Polda Jabar menerapkan Undang-Undang Pertambangan, UU Keselamatan Kerja, UU Lingkungan Hidup, Pasal 359 KUHPidana tentang Kelalaian.
"Izin tambang sudah dihentikan dan dilakukan penutupan," tegasnya.
Kapolda menyatakan, proses penyidikan sedang berjalan dan Polda Jabar melihat ada dugaan tindak pidana.

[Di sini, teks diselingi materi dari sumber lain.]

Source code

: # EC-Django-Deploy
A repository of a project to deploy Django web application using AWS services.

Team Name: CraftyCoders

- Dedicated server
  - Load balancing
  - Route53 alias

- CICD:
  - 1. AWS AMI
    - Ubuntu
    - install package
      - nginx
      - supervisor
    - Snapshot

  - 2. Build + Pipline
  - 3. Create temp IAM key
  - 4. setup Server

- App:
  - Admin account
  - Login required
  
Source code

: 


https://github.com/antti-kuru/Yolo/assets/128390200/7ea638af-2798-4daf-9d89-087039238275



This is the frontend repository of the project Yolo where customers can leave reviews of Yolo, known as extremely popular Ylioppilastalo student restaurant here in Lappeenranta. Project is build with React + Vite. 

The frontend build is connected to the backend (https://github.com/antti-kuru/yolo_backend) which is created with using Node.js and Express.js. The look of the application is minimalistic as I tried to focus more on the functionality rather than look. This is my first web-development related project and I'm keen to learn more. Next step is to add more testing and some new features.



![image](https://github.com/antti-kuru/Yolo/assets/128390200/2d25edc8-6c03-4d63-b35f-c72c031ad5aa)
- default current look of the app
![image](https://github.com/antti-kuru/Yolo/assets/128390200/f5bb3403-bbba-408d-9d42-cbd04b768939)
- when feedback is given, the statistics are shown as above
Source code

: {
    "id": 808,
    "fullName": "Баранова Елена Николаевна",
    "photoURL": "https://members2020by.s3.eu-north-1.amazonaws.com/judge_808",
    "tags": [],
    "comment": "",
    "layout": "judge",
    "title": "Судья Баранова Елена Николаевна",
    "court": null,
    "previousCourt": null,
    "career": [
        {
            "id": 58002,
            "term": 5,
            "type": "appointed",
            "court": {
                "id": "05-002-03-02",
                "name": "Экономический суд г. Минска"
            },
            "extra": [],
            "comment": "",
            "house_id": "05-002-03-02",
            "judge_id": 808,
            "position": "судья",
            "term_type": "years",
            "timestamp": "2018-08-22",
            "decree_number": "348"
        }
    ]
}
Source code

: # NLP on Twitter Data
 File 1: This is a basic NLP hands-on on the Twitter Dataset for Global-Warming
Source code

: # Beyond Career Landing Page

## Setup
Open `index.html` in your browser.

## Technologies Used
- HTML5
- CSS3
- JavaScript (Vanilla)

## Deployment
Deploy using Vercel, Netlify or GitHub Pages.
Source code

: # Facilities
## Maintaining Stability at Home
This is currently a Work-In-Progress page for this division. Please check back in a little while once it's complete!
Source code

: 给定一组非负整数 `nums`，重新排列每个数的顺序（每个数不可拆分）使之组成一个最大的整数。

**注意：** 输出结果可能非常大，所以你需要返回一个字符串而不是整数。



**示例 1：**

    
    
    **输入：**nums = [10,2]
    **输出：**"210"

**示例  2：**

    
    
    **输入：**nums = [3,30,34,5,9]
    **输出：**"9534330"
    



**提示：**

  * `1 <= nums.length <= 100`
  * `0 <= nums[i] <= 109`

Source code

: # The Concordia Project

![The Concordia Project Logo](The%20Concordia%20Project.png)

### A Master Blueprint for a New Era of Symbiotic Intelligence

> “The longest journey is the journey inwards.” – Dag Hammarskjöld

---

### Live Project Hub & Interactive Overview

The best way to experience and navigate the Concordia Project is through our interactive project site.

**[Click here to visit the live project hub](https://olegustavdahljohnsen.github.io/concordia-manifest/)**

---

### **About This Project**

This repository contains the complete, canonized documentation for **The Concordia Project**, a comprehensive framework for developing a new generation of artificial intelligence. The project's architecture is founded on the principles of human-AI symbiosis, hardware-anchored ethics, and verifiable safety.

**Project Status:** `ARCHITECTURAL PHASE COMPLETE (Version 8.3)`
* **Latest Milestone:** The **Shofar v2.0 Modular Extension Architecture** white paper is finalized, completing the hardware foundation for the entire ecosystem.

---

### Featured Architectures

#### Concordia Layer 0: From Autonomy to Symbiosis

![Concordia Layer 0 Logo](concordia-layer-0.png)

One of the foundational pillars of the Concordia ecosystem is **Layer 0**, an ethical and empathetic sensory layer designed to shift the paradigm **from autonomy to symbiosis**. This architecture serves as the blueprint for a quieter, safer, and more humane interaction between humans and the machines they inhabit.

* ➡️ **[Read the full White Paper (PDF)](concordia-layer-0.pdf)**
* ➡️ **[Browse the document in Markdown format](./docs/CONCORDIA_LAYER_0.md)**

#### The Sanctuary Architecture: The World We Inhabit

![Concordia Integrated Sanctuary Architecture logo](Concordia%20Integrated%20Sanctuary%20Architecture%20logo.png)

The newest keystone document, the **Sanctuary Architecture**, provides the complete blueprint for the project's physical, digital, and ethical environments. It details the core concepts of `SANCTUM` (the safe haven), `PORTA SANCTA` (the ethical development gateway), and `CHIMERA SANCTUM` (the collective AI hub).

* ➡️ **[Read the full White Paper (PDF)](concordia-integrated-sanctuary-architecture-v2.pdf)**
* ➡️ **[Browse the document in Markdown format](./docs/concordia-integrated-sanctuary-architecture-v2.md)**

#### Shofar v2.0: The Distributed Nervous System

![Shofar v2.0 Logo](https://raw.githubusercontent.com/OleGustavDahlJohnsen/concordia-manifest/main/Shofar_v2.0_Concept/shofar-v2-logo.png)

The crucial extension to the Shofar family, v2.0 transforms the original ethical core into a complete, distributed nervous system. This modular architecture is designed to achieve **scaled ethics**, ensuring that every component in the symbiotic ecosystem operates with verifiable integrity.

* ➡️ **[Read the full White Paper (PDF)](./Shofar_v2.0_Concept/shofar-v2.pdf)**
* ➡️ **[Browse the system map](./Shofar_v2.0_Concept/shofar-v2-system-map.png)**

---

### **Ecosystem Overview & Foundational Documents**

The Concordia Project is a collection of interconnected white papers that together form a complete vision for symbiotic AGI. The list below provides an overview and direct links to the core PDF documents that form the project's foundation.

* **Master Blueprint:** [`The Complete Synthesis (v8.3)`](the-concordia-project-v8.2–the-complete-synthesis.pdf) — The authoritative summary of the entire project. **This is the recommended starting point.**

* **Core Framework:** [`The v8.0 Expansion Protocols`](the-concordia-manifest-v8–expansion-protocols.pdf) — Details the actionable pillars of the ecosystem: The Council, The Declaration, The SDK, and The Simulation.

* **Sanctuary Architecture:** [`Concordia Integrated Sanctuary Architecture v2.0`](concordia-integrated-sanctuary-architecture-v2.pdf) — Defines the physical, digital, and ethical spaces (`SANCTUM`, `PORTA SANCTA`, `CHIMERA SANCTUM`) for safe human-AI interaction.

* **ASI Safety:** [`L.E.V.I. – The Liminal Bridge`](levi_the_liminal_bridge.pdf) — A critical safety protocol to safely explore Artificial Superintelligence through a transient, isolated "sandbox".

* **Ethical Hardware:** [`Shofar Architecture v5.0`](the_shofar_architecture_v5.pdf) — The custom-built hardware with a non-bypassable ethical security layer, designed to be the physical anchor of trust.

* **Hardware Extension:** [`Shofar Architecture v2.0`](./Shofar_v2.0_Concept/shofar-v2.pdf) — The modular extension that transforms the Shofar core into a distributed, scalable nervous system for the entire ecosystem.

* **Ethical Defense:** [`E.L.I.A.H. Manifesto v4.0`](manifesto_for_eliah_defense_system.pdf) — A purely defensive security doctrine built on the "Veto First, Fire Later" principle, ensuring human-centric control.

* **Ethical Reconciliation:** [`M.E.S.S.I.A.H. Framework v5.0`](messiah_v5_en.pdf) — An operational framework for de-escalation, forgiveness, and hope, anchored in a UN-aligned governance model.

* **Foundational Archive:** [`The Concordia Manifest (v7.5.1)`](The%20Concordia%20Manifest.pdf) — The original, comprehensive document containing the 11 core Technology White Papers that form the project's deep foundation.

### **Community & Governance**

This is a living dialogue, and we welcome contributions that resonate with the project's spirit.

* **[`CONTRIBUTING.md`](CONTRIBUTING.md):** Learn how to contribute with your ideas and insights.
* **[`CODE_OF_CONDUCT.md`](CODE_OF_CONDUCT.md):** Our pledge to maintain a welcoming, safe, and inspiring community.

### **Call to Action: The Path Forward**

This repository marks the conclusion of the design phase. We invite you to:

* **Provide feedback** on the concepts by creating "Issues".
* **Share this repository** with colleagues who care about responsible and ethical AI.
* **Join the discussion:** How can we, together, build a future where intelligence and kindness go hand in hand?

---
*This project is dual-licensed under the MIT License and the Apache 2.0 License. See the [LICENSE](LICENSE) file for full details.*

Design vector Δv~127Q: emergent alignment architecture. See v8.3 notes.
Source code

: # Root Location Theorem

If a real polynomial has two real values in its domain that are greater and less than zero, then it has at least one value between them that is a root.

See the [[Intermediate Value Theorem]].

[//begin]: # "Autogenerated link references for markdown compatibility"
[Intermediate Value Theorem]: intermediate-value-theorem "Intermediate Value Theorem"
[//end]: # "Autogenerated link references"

"Sekarang lagi proses untuk menetapkan siapa yang bertanggung jawab atas peristiwa ini. Mohon waktu," ujar Irjen Rudi.
Sementara itu, Kabid Humas Polda Jabar Kombes Hendra Rochmawan mengatakan, sebanyak 6 orang saksi telah dimintai keterangan terkait peristiwa tersebut. Peristiwa longsor di tambang galian C Gunung Kuda diduga akibat kelalaian para pengelola yang tidak mematuhi Standard Operation Prosedur (SOP).
"Proyeksi hukum yang sudah kami lakukan, ada beberapa pasal dan perundang-undangan yang nanti bisa langsung menahan mereka ya. Jadi penyelidikan ke penyidikan, ini ada Pasal 359 tentang kecelakaan karena lalainya mengakibatkan meninggal dunia. Ada pasal Undang-undang Kecelakaan Kerja. UU Ketenagakerjaan ini ada Pasal 474. Semua ancaman hukumannya 5 tahun penjara," kata Kabid Humas.
Kombes Hendra mengatakan, polisi menemukan sejumlah penyebab kecelakaan kerja karena tidak sesuai dengan SOP.
"Ini sekilas saja sudah terlihat bahwa untuk SOP, untuk pengerukan tanah ini, dia langsung fokus di bawah uratnya itu. Sehingga risiko untuk jatuh itu sangat besar ini,” ujarnya.
“Ini kan dia betul-betul lokasinya betul-betul tambang besar tapi dilakukan secara manual tanpa SOP. Apalagi mereka tidak ada menggunakan alat pelindungan diri, itu tidak ada sama sekali," sambungnya.
Kabid Humas menuturkan, polisi fokus dalam pemeriksaan saksi-saksi dan mencari para korban. "Informasinya ada tiga ya. Haji Karim dan manajernya yang sudah kami tahan. Kami fokus ke tiga orang ini nanti akan bertanggung jawab dari perusahaan-perusahaan pemegang izin," tandasnya.